Mercedes driver Lewis Hamilton on track with the Alpine of Fernando Alonso. Montreal June 2022

Ted Kravitz reckons what Mercedes wanted from the FIA through their porpoising complaints and what they got are two very different stories.

Lewis Hamilton and George Russell have been the two most vocal drivers when it comes to porpoising, the bouncing that this year’s cars experience as a result of using ground effect aerodynamics.

The Brackley squad has had it worse than most with pundits putting that down to their zero-pod design not helping to stabilise the floor.

But with more drivers voicing their concerns about their long-term health after a bumpy Azerbaijan Grand Prix, the FIA stepped in on Thursday and announced a new technical directive to protect the drivers.

Under that, the FIA will set out a limit on the level of “vertical oscillations” and any team that exceeds that will reportedly have to raise the car’s ride height by 10mm.

This is bad news for Mercedes as, already off the pace, raising the ride height means losing downforce and speed.

Sky Sports’ Kravitz says this intervention is “not one that Mercedes were after”.

“It’s quite a surprise because Mercedes have been spending the last couple of weeks and races saying that something should be done to address the bouncing issues, the porpoising of the cars, which is an aerodynamic phenomenon,” he told Sky F1.

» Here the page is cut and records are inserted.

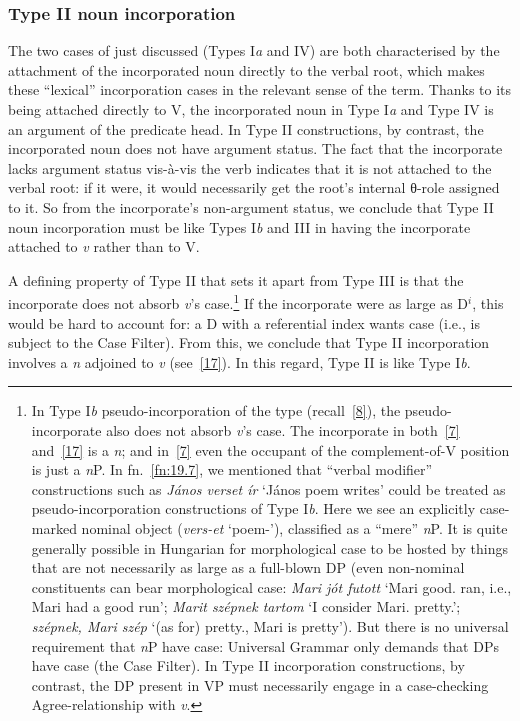\documentclass[output=paper]{langsci/langscibook}
\begin{document}
\begin{refcontext}
\subsubsection{Type II noun incorporation}

The two cases of  just discussed (Types I\emph{a} and IV) are
both characterised by the attachment of the incorporated noun directly to the
verbal root, which makes these \enquote{lexical} incorporation cases in the
relevant sense of the term. Thanks to its being attached directly to V, the
incorporated noun in Type I\emph{a} and Type IV is an argument of the predicate
head. In Type II constructions, by contrast, the incorporated noun does not
have argument status. The fact that the incorporate lacks argument status
vis-\`a-vis the verb indicates that it is not attached to the verbal root: if
it were, it would necessarily get the root's internal θ{}-role assigned to it.
So from the incorporate's non-argument status, we conclude that Type II noun
incorporation must be like Types I\emph{b} and III in having the incorporate
attached to \emph{v} rather than to V.

A defining property of Type II that sets it apart from Type III is that the incorporate does not
absorb \emph{v}'s case.\footnote{In Type I\emph{b} pseudo-incorporation of the
     type (recall~\eqref{8}), the pseudo-incorporate also does not absorb
\emph{v}'s case. The incorporate in both~\eqref{7} and~\eqref{17} is a \emph{n}; and in~\eqref{7} even the occupant of the complement-of-V position is
just a \emph{n}P. In fn.\ \ref{fn:19.7}, we mentioned that  \enquote{verbal modifier}
constructions such as \emph{János verset ír} \enquote*{János poem writes} could be
treated as pseudo-incorporation constructions of Type I\emph{b}. Here we see an
explicitly case-marked nominal object (\emph{vers-et} \enquote*{poem-\Acc{}}),
classified as a \enquote{mere} \emph{n}P. It is quite generally possible in
Hungarian for morphological case to be hosted by things that are not
necessarily as large as a full-blown DP (even non-nominal constituents can bear
morphological case: \emph{Mari jót futott} \enquote*{Mari good.\Acc{} ran,
i.e., Mari had a good run}; \emph{Marit szépnek tartom} \enquote*{I consider
Mari.\Acc{} pretty.\Dat{}}; \emph{szépnek, Mari szép} \enquote*{(as for)
pretty.\Dat{}, Mari is pretty}). But there is no universal requirement
that \emph{n}P have case: Universal Grammar only demands that DPs have case
(the Case Filter). In Type II incorporation constructions, by contrast, the DP
present in VP must necessarily engage in a case-checking
Agree-relationship
with \emph{v}.\label{fn:19.13}} If the incorporate were as large as D$^i$, this would be hard
to account for: a D with a referential index wants case (i.e., is subject to
the Case Filter). From this, we conclude that Type II incorporation involves a
\emph{n} adjoined to \emph{v} (see~\eqref{17}). In this regard, Type II is like
Type I\emph{b}.


\end{refcontext}
\end{document}
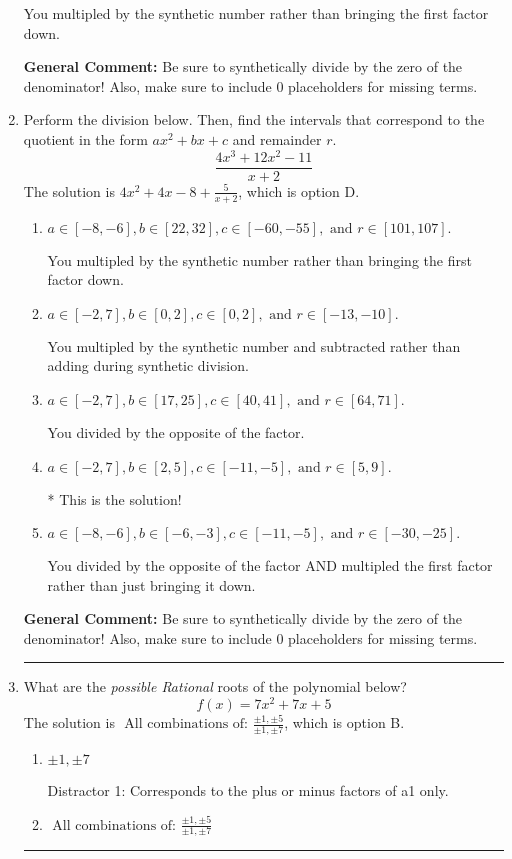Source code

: \documentclass{extbook}[14pt]
\newcommand{\litem}[1]{\item #1

\rule{\textwidth}{0.4pt}}
\begin{document}
\begin{enumerate}
{\begin{enumerate}[label=\Alph*.]
 You multipled by the synthetic number rather than bringing the first factor down.
\end{enumerate}

\textbf{General Comment:} Be sure to synthetically divide by the zero of the denominator! Also, make sure to include 0 placeholders for missing terms.
}
\litem{
Perform the division below. Then, find the intervals that correspond to the quotient in the form $ax^2+bx+c$ and remainder $r$.
\[ \frac{4x^{3} +12 x^{2} -11}{x + 2} \]The solution is \( 4x^{2} +4 x -8 + \frac{5}{x + 2} \), which is option D.\begin{enumerate}[label=\Alph*.]
\item \( a \in [-8, -6], b \in [22, 32], c \in [-60, -55], \text{ and } r \in [101, 107]. \)

 You multipled by the synthetic number rather than bringing the first factor down.
\item \( a \in [-2, 7], b \in [0, 2], c \in [0, 2], \text{ and } r \in [-13, -10]. \)

 You multipled by the synthetic number and subtracted rather than adding during synthetic division.
\item \( a \in [-2, 7], b \in [17, 25], c \in [40, 41], \text{ and } r \in [64, 71]. \)

 You divided by the opposite of the factor.
\item \( a \in [-2, 7], b \in [2, 5], c \in [-11, -5], \text{ and } r \in [5, 9]. \)

* This is the solution!
\item \( a \in [-8, -6], b \in [-6, -3], c \in [-11, -5], \text{ and } r \in [-30, -25]. \)

 You divided by the opposite of the factor AND multipled the first factor rather than just bringing it down.
\end{enumerate}

\textbf{General Comment:} Be sure to synthetically divide by the zero of the denominator! Also, make sure to include 0 placeholders for missing terms.
}
\litem{
What are the \textit{possible Rational} roots of the polynomial below?
\[ f(x) = 7x^{2} +7 x + 5 \]The solution is \( \text{ All combinations of: }\frac{\pm 1,\pm 5}{\pm 1,\pm 7} \), which is option B.\begin{enumerate}[label=\Alph*.]
\item \( \pm 1,\pm 7 \)

 Distractor 1: Corresponds to the plus or minus factors of a1 only.
\item \( \text{ All combinations of: }\frac{\pm 1,\pm 5}{\pm 1,\pm 7} \)


\end{enumerate}}
\end{enumerate}
\end{document}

“Actually, at the last race, it wasn’t the aerodynamic phenomenon. It was the fact that Mercedes were running their cars very low to the ground and the cars were hitting the track when they hit some bumps.

“Lewis Hamilton was clearly in pain getting out of his car after his Mercedes suffered more porpoising issues in Azerbaijan, prompting Toto Wolff to apologise to him.

“So what Mercedes were wanting to hear from the FIA, was some kind of rule on maybe everybody raising their cars up so that the drivers wouldn’t get a bad back.

“Instead, what they got from the FIA, is almost a taskforce, a technical directive addressing the people whose cars are bouncing, namely Mercedes.

“So this is working against Mercedes and this could have a very negative effect on Lewis Hamilton’s season.

“Based on what they’re saying, the FIA are going to look at ways of stopping the porpoising, on the Mercedes all that means is raising the car up so that the car doesn’t hit the ground any more and cause a pain in the back any more to Lewis Hamilton and George Russell.

“Of course, the consequence of that is the Mercedes cars will go slower because that is not the way they like to be run for maximum speed. They like to be run close to the ground – and if you get a bad back, well I’m sorry that’s just the consequence of going quick. You raise the Mercedes up, you’re going to go slow.

“So that’s the reaction that we’re having here in Canada to what’s been really a surprising intervention by the FIA and not one that Mercedes were after.”